How Photographic Technology Shapes Our Understanding of War

From Polaroids to Instagram, the methods we used to document conflict have drastically changed. So has our understanding of what war really is. By Peter Osnos

Graphic imagery has been an indelible feature of armed conflict from the days of Civil War daguerreotypes, when Matthew Brady and other early photographers captured the horrors of the battlefield. With each succeeding war, as cameras became more advanced, the role of photography has evolved to convey the realities of combat and the agonies inflicted, primarily on the soldiers in the field. There is a tragic artistry to the unforgettable pictures of the dead and wounded in twentieth-century wars.

Some photographs are heroic. Joe Rosenthal's iconic snapshot of Marines raising the flag at Iwo Jima in February 1945 is enshrined in national memory as a prelude to victory. Vietnam was called "The Television War" because it was the first conflict featured on news broadcasts, usually within a day or two of the events.

The imagery of today's wars has moved beyond the relative formality of television coverage, then at its peak, to the output of digital cameras and mobile devices. They are visceral because they are so raw. Anyone with a smartphone and a YouTube account can post unfiltered videos from virtually any setting for audiences of incalculable size the world over.

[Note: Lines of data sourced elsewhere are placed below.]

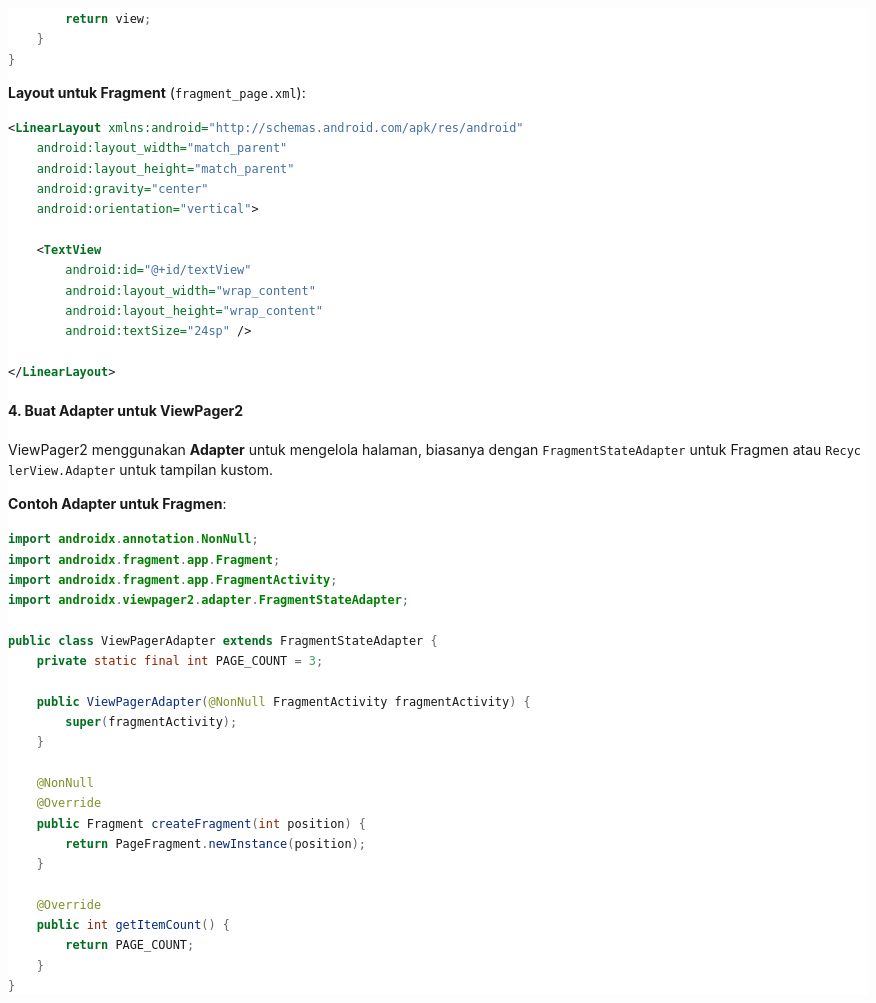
 ```java
        return view;
    }
}
```

**Layout untuk Fragment** (`fragment_page.xml`):
```xml
<LinearLayout xmlns:android="http://schemas.android.com/apk/res/android"
    android:layout_width="match_parent"
    android:layout_height="match_parent"
    android:gravity="center"
    android:orientation="vertical">

    <TextView
        android:id="@+id/textView"
        android:layout_width="wrap_content"
        android:layout_height="wrap_content"
        android:textSize="24sp" />

</LinearLayout>
```

#### 4. **Buat Adapter untuk ViewPager2**
ViewPager2 menggunakan **Adapter** untuk mengelola halaman, biasanya dengan `FragmentStateAdapter` untuk Fragmen atau `RecyclerView.Adapter` untuk tampilan kustom.

**Contoh Adapter untuk Fragmen**:
```java
import androidx.annotation.NonNull;
import androidx.fragment.app.Fragment;
import androidx.fragment.app.FragmentActivity;
import androidx.viewpager2.adapter.FragmentStateAdapter;

public class ViewPagerAdapter extends FragmentStateAdapter {
    private static final int PAGE_COUNT = 3;

    public ViewPagerAdapter(@NonNull FragmentActivity fragmentActivity) {
        super(fragmentActivity);
    }

    @NonNull
    @Override
    public Fragment createFragment(int position) {
        return PageFragment.newInstance(position);
    }

    @Override
    public int getItemCount() {
        return PAGE_COUNT;
    }
}
```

As a result, our view of the conflicts in Iraq, Afghanistan, Libya, and Syria is profoundly different. Civil unrest around the world - Egypt, Turkey, even Iran - is instantly available and shapes the perception of these events. Victimized civilians - who in the past were less visible in wars that had fixed front lines with armies engaged in classic settings - are now a dominant presence. It is the scenes of ordinary women and children, as well as fighters on both sides, in the worst of circumstances that symbolize so much of what we now perceive of chaotic war zones. There is undeniable power in this unending flow of visual brutality.